**TASK ITEM**.
Please retype the records below exactly as they stand.
-- AVAILABLE RECORDS follows --
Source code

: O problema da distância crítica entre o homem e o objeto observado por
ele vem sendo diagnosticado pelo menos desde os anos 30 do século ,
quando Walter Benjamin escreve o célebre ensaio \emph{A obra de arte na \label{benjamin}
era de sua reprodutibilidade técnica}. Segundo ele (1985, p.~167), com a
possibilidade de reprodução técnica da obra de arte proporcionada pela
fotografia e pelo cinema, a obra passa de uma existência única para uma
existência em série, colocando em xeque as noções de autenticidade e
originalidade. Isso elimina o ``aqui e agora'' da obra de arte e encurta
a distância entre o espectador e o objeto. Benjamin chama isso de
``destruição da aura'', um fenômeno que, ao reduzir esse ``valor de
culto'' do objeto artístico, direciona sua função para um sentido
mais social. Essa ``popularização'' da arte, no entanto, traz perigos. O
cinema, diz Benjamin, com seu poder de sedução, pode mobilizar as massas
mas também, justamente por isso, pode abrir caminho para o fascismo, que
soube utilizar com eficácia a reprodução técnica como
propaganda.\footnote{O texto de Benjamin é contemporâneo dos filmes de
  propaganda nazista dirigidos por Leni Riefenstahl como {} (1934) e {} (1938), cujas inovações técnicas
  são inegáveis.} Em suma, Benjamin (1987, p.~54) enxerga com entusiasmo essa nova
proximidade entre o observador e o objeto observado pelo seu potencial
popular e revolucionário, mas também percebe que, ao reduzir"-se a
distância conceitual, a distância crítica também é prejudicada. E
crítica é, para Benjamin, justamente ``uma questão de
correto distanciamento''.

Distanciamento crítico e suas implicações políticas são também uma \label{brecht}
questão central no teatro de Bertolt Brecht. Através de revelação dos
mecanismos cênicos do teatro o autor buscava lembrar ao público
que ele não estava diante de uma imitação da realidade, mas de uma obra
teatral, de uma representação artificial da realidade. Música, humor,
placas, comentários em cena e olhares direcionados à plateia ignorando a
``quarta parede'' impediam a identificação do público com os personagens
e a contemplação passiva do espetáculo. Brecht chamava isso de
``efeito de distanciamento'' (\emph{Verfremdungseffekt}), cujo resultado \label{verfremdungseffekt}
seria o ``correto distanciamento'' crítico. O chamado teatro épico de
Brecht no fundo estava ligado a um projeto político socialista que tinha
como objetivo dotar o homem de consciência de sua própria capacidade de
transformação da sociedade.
-- AVAILABLE RECORDS concluded --
**SOLUTION FOR THIS PROBLEM**.
Source code

: O problema da distância crítica entre o homem e o objeto observado por
ele vem sendo diagnosticado pelo menos desde os anos 30 do século ,
quando Walter Benjamin escreve o célebre ensaio \emph{A obra de arte na \label{benjamin}
era de sua reprodutibilidade técnica}. Segundo ele (1985, p.~167), com a
possibilidade de reprodução técnica da obra de arte proporcionada pela
fotografia e pelo cinema, a obra passa de uma existência única para uma
existência em série, colocando em xeque as noções de autenticidade e
originalidade. Isso elimina o ``aqui e agora'' da obra de arte e encurta
a distância entre o espectador e o objeto. Benjamin chama isso de
``destruição da aura'', um fenômeno que, ao reduzir esse ``valor de
culto'' do objeto artístico, direciona sua função para um sentido
mais social. Essa ``popularização'' da arte, no entanto, traz perigos. O
cinema, diz Benjamin, com seu poder de sedução, pode mobilizar as massas
mas também, justamente por isso, pode abrir caminho para o fascismo, que
soube utilizar com eficácia a reprodução técnica como
propaganda.\footnote{O texto de Benjamin é contemporâneo dos filmes de
  propaganda nazista dirigidos por Leni Riefenstahl como {} (1934) e {} (1938), cujas inovações técnicas
  são inegáveis.} Em suma, Benjamin (1987, p.~54) enxerga com entusiasmo essa nova
proximidade entre o observador e o objeto observado pelo seu potencial
popular e revolucionário, mas também percebe que, ao reduzir"-se a
distância conceitual, a distância crítica também é prejudicada. E
crítica é, para Benjamin, justamente ``uma questão de
correto distanciamento''.

Distanciamento crítico e suas implicações políticas são também uma \label{brecht}
questão central no teatro de Bertolt Brecht. Através de revelação dos
mecanismos cênicos do teatro o autor buscava lembrar ao público
que ele não estava diante de uma imitação da realidade, mas de uma obra
teatral, de uma representação artificial da realidade. Música, humor,
placas, comentários em cena e olhares direcionados à plateia ignorando a
``quarta parede'' impediam a identificação do público com os personagens
e a contemplação passiva do espetáculo. Brecht chamava isso de
``efeito de distanciamento'' (\emph{Verfremdungseffekt}), cujo resultado \label{verfremdungseffekt}
seria o ``correto distanciamento'' crítico. O chamado teatro épico de
Brecht no fundo estava ligado a um projeto político socialista que tinha
como objetivo dotar o homem de consciência de sua própria capacidade de
transformação da sociedade.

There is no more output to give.